━━━━━ Information provided ━━━━━

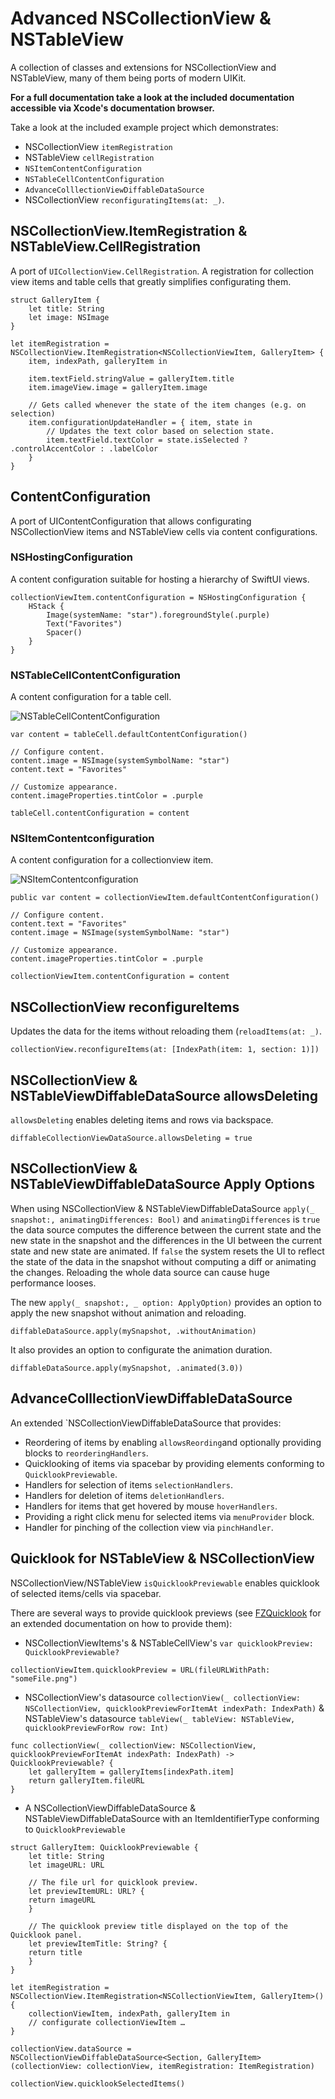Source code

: # Advanced NSCollectionView & NSTableView

A collection of classes and extensions for NSCollectionView and NSTableView, many of them being ports of modern UIKit.

**For a full documentation take a look at the included documentation accessible via Xcode's documentation browser.**

Take a look at the included example project which demonstrates:
- NSCollectionView `itemRegistration`
- NSTableView `cellRegistration`
- `NSItemContentConfiguration`
- `NSTableCellContentConfiguration`
- `AdvanceColllectionViewDiffableDataSource`
- NSCollectionView `reconfiguratingItems(at: _)`.

## NSCollectionView.ItemRegistration & NSTableView.CellRegistration
A port of `UICollectionView.CellRegistration`. A registration for collection view items and table cells that greatly simplifies  configurating them.
```
struct GalleryItem {
    let title: String
    let image: NSImage
}

let itemRegistration = NSCollectionView.ItemRegistration<NSCollectionViewItem, GalleryItem> { 
    item, indexPath, galleryItem in

    item.textField.stringValue = galleryItem.title
    item.imageView.image = galleryItem.image
    
    // Gets called whenever the state of the item changes (e.g. on selection)
    item.configurationUpdateHandler = { item, state in
        // Updates the text color based on selection state.
        item.textField.textColor = state.isSelected ? .controlAccentColor : .labelColor
    }
}
```

## ContentConfiguration
A port of UIContentConfiguration that allows configurating NSCollectionView items and NSTableView cells via content configurations.

### NSHostingConfiguration
A content configuration suitable for hosting a hierarchy of SwiftUI views.
```
collectionViewItem.contentConfiguration = NSHostingConfiguration {
    HStack {
        Image(systemName: "star").foregroundStyle(.purple)
        Text("Favorites")
        Spacer()
    }
}
```
### NSTableCellContentConfiguration
A content configuration for a table cell.

![NSTableCellContentConfiguration](https://raw.githubusercontent.com/flocked/AdvancedCollectionTableView/main/Sources/AdvancedCollectionTableView/Documentation/NSTableCellContentConfigurationSingle.png)

 ```
 var content = tableCell.defaultContentConfiguration()

 // Configure content.
 content.image = NSImage(systemSymbolName: "star")
 content.text = "Favorites"

 // Customize appearance.
 content.imageProperties.tintColor = .purple

 tableCell.contentConfiguration = content
 ```
 
 ### NSItemContentconfiguration
A content configuration for a collectionview item.

![NSItemContentconfiguration](https://raw.githubusercontent.com/flocked/AdvancedCollectionTableView/main/Sources/AdvancedCollectionTableView/Documentation/NSItemContentConfiguration.png)

 ```
 public var content = collectionViewItem.defaultContentConfiguration()

 // Configure content.
 content.text = "Favorites"
 content.image = NSImage(systemSymbolName: "star")

 // Customize appearance.
 content.imageProperties.tintColor = .purple

 collectionViewItem.contentConfiguration = content
 ```

## NSCollectionView reconfigureItems
Updates the data for the items without reloading them (`reloadItems(at: _)`.
```
collectionView.reconfigureItems(at: [IndexPath(item: 1, section: 1)])
```

## NSCollectionView & NSTableViewDiffableDataSource allowsDeleting
`allowsDeleting` enables deleting items and rows via backspace.
 ```
 diffableCollectionViewDataSource.allowsDeleting = true
 ```
 
## NSCollectionView & NSTableViewDiffableDataSource Apply Options
When using NSCollectionView & NSTableViewDiffableDataSource `apply(_ snapshot:, animatingDifferences: Bool)` and `animatingDifferences` is `true` the data source computes the difference between the current state and the new state in the snapshot and the differences in the UI between the current state and new state are animated. If `false` the system resets the UI to reflect the state of the data in the snapshot without computing a diff or animating the changes. Reloading the whole data source can cause huge performance looses.

The new `apply(_ snapshot:, _ option: ApplyOption)` provides an option to apply the new snapshot without animation and reloading.

 ```
 diffableDataSource.apply(mySnapshot, .withoutAnimation)
 ```
 
 It also provides an option to configurate the animation duration.
 ```
 diffableDataSource.apply(mySnapshot, .animated(3.0))
 ```
 
## AdvanceColllectionViewDiffableDataSource
An extended `NSCollectionViewDiffableDataSource that provides:

 - Reordering of items by enabling `allowsReording`and optionally providing blocks to `reorderingHandlers`.
 - Quicklooking of items via spacebar by providing elements conforming to `QuicklookPreviewable`.
 - Handlers for selection of items `selectionHandlers`.
 - Handlers for deletion of items `deletionHandlers`.
 - Handlers for items that get hovered by mouse `hoverHandlers`.
 - Providing a right click menu for selected items via `menuProvider` block.
 - Handler for pinching of the collection view via `pinchHandler`.

## Quicklook for NSTableView & NSCollectionView
NSCollectionView/NSTableView `isQuicklookPreviewable` enables quicklook of selected items/cells via spacebar.

There are several ways to provide quicklook previews (see [FZQuicklook](https://github.com/flocked/FZQuicklook) for an extended documentation on how to provide them): 
- NSCollectionViewItems's & NSTableCellView's `var quicklookPreview: QuicklookPreviewable?`
```
collectionViewItem.quicklookPreview = URL(fileURLWithPath: "someFile.png")
```
- NSCollectionView's datasource `collectionView(_ collectionView: NSCollectionView, quicklookPreviewForItemAt indexPath: IndexPath)` & NSTableView's datasource `tableView(_ tableView: NSTableView, quicklookPreviewForRow row: Int)`
```
func collectionView(_ collectionView: NSCollectionView, quicklookPreviewForItemAt indexPath: IndexPath) -> QuicklookPreviewable? {
    let galleryItem = galleryItems[indexPath.item]
    return galleryItem.fileURL
}
```
- A NSCollectionViewDiffableDataSource & NSTableViewDiffableDataSource with an ItemIdentifierType conforming to `QuicklookPreviewable`
```
struct GalleryItem: QuicklookPreviewable {
    let title: String
    let imageURL: URL
    
    // The file url for quicklook preview.
    let previewItemURL: URL? {
    return imageURL
    }
    
    // The quicklook preview title displayed on the top of the Quicklook panel.
    let previewItemTitle: String? {
    return title
    }
}

let itemRegistration = NSCollectionView.ItemRegistration<NSCollectionViewItem, GalleryItem>() {
    collectionViewItem, indexPath, galleryItem in 
    // configurate collectionViewItem …
}
  
collectionView.dataSource = NSCollectionViewDiffableDataSource<Section, GalleryItem>(collectionView: collectionView, itemRegistration: ItemRegistration)

collectionView.quicklookSelectedItems()
```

━━━━━

Task item
Of the lines above, copy each that contains "Updates".

Task solution
        // Updates the text color based on selection state.
Updates the data for the items without reloading them (`reloadItems(at: _)`.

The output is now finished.